Oh Pluto. The shorts they put you in during these days of the late 1940s have gotten worse and worse it seems. Not to say that Pueblo Pluto is not entertaining, it’s just not on the level with some of Pluto’s better roles through the years. If this is how we’re kicking off 1949, I am a little concerned about the direction things are going.
This one starts off with Mickey and Pluto out in the desert, where they drive through what I assume is small outpost in
full of pottery, desert souvenirs and more, including a stack of dinosaur bones. It’s the last one that catches Pluto’s eye, and Mickey tosses him one before going inside. It’s fair to note that this Mickey is a little different from his last appearance in Mickey and the Seal. This is a little rougher, different Mickey. It’s not a big deal, since he’s barely on screen, but it is odd that his appearance would noticeably change in the span of a couple month’s worth of cartoons. New Mexico
The main antagonist of this short is a small droopy eyed puppy that attempts to steal Pluto’s bone. This is a very common formula that’s been used with both Pluto and Donald. We just saw it with our favorite duck in Tea for Two Hundred, where he’s got food and someone attempts to steal it. Whether it’s another dog in Pluto’s case, or the nephews, Chip & Dale or ants in Donald’s case, this is a story road that Disney has trod very, very often.
Because of that, it takes something unique to make a short like this stand out. The attempt to do that here involves a circle of cactus, where the puppy runs after Pluto begins chasing him. The circle ends up being the barrier that Pluto has to overcome, first by getting into it, then by getting out of it. It’s kind of a crazy trap that the story team came up with, creating a thorny barrier for Pluto to reach his objective. While it’s interesting, it’s not all that funny.

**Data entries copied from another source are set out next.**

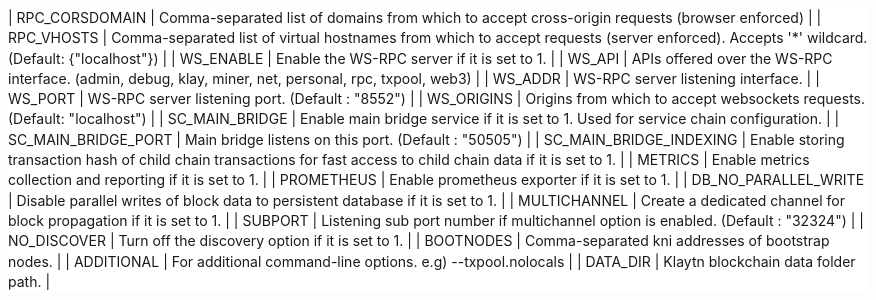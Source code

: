 | RPC_CORSDOMAIN                 | Comma-separated list of domains from which to accept cross-origin requests (browser enforced)                                                                                                                                                                                     |
| RPC_VHOSTS                     | Comma-separated list of virtual hostnames from which to accept requests (server enforced). Accepts '*' wildcard. (Default: {"localhost"})                                                                                                                                         |
| WS_ENABLE                      | Enable the WS-RPC server if it is set to 1.                                                                                                                                                                                                                                       |
| WS_API                         | APIs offered over the WS-RPC interface.  (admin, debug, klay, miner, net, personal, rpc, txpool, web3)                                                                                                                                                                            |
| WS_ADDR                        | WS-RPC server listening interface.                                                                                                                                                                                                                                                |
| WS_PORT                        | WS-RPC server listening port. (Default : "8552")                                                                                                                                                                                                                                  |
| WS_ORIGINS                     | Origins from which to accept websockets requests. (Default: "localhost")                                                                                                                                                                                                          |
| SC_MAIN_BRIDGE               | Enable main bridge service if it is set to 1. Used for service chain configuration.                                                                                                                                                                                               |
| SC_MAIN_BRIDGE_PORT          | Main bridge listens on this port. (Default : "50505")                                                                                                                                                                                                                             |
| SC_MAIN_BRIDGE_INDEXING      | Enable storing transaction hash of child chain transactions for fast access to child chain data if it is set to 1.                                                                                                                                                                |
| METRICS                        | Enable metrics collection and reporting if it is set to 1.                                                                                                                                                                                                                        |
| PROMETHEUS                     | Enable prometheus exporter if it is set to 1.                                                                                                                                                                                                                                     |
| DB_NO_PARALLEL_WRITE         | Disable parallel writes of block data to persistent database if it is set to 1.                                                                                                                                                                                                   |
| MULTICHANNEL                   | Create a dedicated channel for block propagation if it is set to 1.                                                                                                                                                                                                               |
| SUBPORT                        | Listening sub port number if multichannel option is enabled. (Default : "32324")                                                                                                                                                                                                  |
| NO_DISCOVER                    | Turn off the discovery option if it is set to 1.                                                                                                                                                                                                                                  |
| BOOTNODES                      | Comma-separated kni addresses of bootstrap nodes.                                                                                                                                                                                                                                 |
| ADDITIONAL                     | For additional command-line options. e.g) --txpool.nolocals                                                                                                                                                                                                                       |
| DATA_DIR                       | Klaytn blockchain data folder path.                                                                                                                                                                                                                                               |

The ending, though, is an interesting twist. While the puppy escapes, he feels bad for Pluto being stuck in the cactus circle, and ends up going back for him. Normally, we don’t see Pluto kiss and make up with his antagonist in these shorts. Sure, we’ve seen it a few times, but this is somewhat unique. It’s not enough, though, to keep Pueblo Pluto from being an average short at best.